Entenda o que é endemia e os impactos de mudanças na classificação da Covid-19
Encerramento da situação de emergência declarada em 2020 pode trazer impactos para a gestão da pandemia no país
O Ministério da Saúde afirmou à imprensa, nesta quinta-feira (3), que avalia a possível reclassificação da pandemia de Covid-19 no país como uma situação de endemia. De acordo com a pasta, a avaliação é conduzida em conjunto com outros ministérios e órgãos, levando em conta o cenário epidemiológico e o comportamento do vírus no país.

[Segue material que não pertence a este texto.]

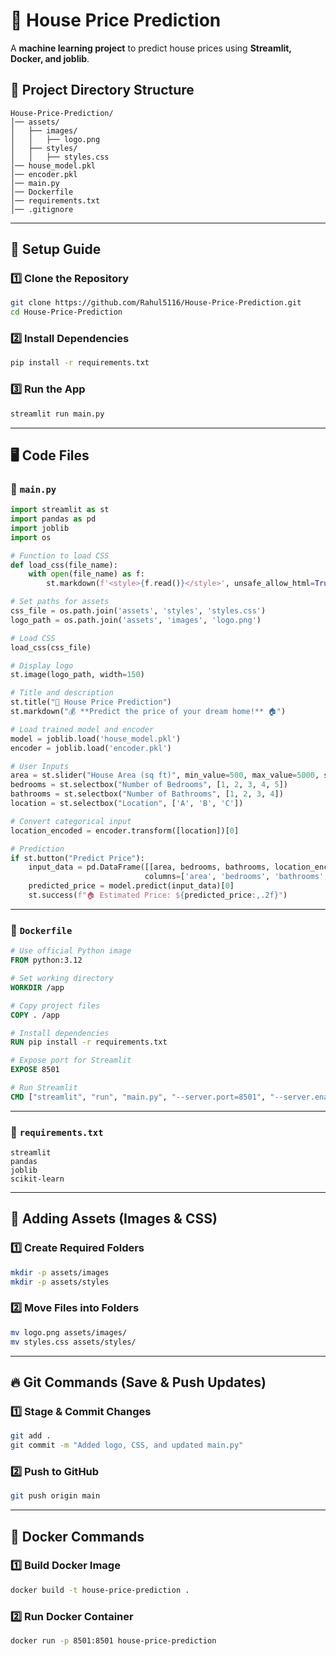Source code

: # 🏡 House Price Prediction  

A **machine learning project** to predict house prices using **Streamlit, Docker, and joblib**.  

## 📂 Project Directory Structure  

```
House-Price-Prediction/
│── assets/
│   ├── images/
│   │   ├── logo.png
│   ├── styles/
│   │   ├── styles.css
│── house_model.pkl
│── encoder.pkl
│── main.py
│── Dockerfile
│── requirements.txt
│── .gitignore
```

---

## 🚀 Setup Guide  

### 1️⃣ **Clone the Repository**  
```bash
git clone https://github.com/Rahul5116/House-Price-Prediction.git
cd House-Price-Prediction
```

### 2️⃣ **Install Dependencies**  
```bash
pip install -r requirements.txt
```

### 3️⃣ **Run the App**  
```bash
streamlit run main.py
```

---

## 🖥️ **Code Files**  

### 🔹 `main.py`  
```python
import streamlit as st
import pandas as pd
import joblib
import os

# Function to load CSS
def load_css(file_name):
    with open(file_name) as f:
        st.markdown(f'<style>{f.read()}</style>', unsafe_allow_html=True)

# Set paths for assets
css_file = os.path.join('assets', 'styles', 'styles.css')
logo_path = os.path.join('assets', 'images', 'logo.png')

# Load CSS
load_css(css_file)

# Display logo
st.image(logo_path, width=150)

# Title and description
st.title("🏡 House Price Prediction")
st.markdown("💰 **Predict the price of your dream home!** 🏠")

# Load trained model and encoder
model = joblib.load('house_model.pkl')
encoder = joblib.load('encoder.pkl')

# User Inputs
area = st.slider("House Area (sq ft)", min_value=500, max_value=5000, step=100)
bedrooms = st.selectbox("Number of Bedrooms", [1, 2, 3, 4, 5])
bathrooms = st.selectbox("Number of Bathrooms", [1, 2, 3, 4])
location = st.selectbox("Location", ['A', 'B', 'C'])

# Convert categorical input
location_encoded = encoder.transform([location])[0]

# Prediction
if st.button("Predict Price"):
    input_data = pd.DataFrame([[area, bedrooms, bathrooms, location_encoded]],
                              columns=['area', 'bedrooms', 'bathrooms', 'location'])
    predicted_price = model.predict(input_data)[0]
    st.success(f"🏠 Estimated Price: ${predicted_price:,.2f}")

```

---

### 🔹 `Dockerfile`
```dockerfile
# Use official Python image
FROM python:3.12

# Set working directory
WORKDIR /app

# Copy project files
COPY . /app

# Install dependencies
RUN pip install -r requirements.txt

# Expose port for Streamlit
EXPOSE 8501

# Run Streamlit
CMD ["streamlit", "run", "main.py", "--server.port=8501", "--server.enableCORS=false"]
```

---

### 🔹 `requirements.txt`
```
streamlit
pandas
joblib
scikit-learn
```

---

## 📸 **Adding Assets (Images & CSS)**  

### 1️⃣ **Create Required Folders**  
```bash
mkdir -p assets/images
mkdir -p assets/styles
```

### 2️⃣ **Move Files into Folders**  
```bash
mv logo.png assets/images/
mv styles.css assets/styles/
```

---

## 🔥 Git Commands (Save & Push Updates)  

### 1️⃣ **Stage & Commit Changes**  
```bash
git add .
git commit -m "Added logo, CSS, and updated main.py"
```

### 2️⃣ **Push to GitHub**  
```bash
git push origin main
```

---

## 🐳 Docker Commands  

### 1️⃣ **Build Docker Image**  
```bash
docker build -t house-price-prediction .
```

### 2️⃣ **Run Docker Container**  
```bash
docker run -p 8501:8501 house-price-prediction
```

Em entrevista à CNN, o ministro da Saúde, Marcelo Queiroga, afirmou que o governo estuda o impacto dessa mudança, e que se baseia no cenário de redução dos casos graves da doença no país. A informação também foi publicada pelo presidente Jair Bolsonaro nas redes sociais nesta quinta-feira.
“O Ministério da Saúde é quem tem mais autoridade para dispor acerca desse tema a nível nacional e tem a autoridade que é conferida pela lei, essa lei de 2020, a lei que disciplinou a pandemia no Brasil. O artigo primeiro, parágrafo segundo, dá esse prerrogativa a mim, o ministro da Saúde, para rebaixar o grau de pandemia para endemia e eu farei isso baseado em critérios técnicos”, disse Queiroga à imprensa nesta sexta-feira (4).
O que representa uma possível mudança na classificação
Um possível encerramento da Emergência de Saúde Pública de Importância Nacional (ESPIN), com a mudança na classificação do cenário epidemiológico no país de pandemia para endemia, poderá trazer impactos diretos ao enfrentamento da Covid-19 no país.
“Quando falamos de uma epidemia ou de uma pandemia, estamos falando de uma situação de emergência de saúde pública. Em uma emergência sanitária, temos a flexibilização de alguns regramentos que dizem respeito a processos de compra e licitação, exatamente para que se tenha maior velocidade e se consiga atender a população naquela emergência”, explica Chrystina Barros, pesquisadora em gestão de saúde.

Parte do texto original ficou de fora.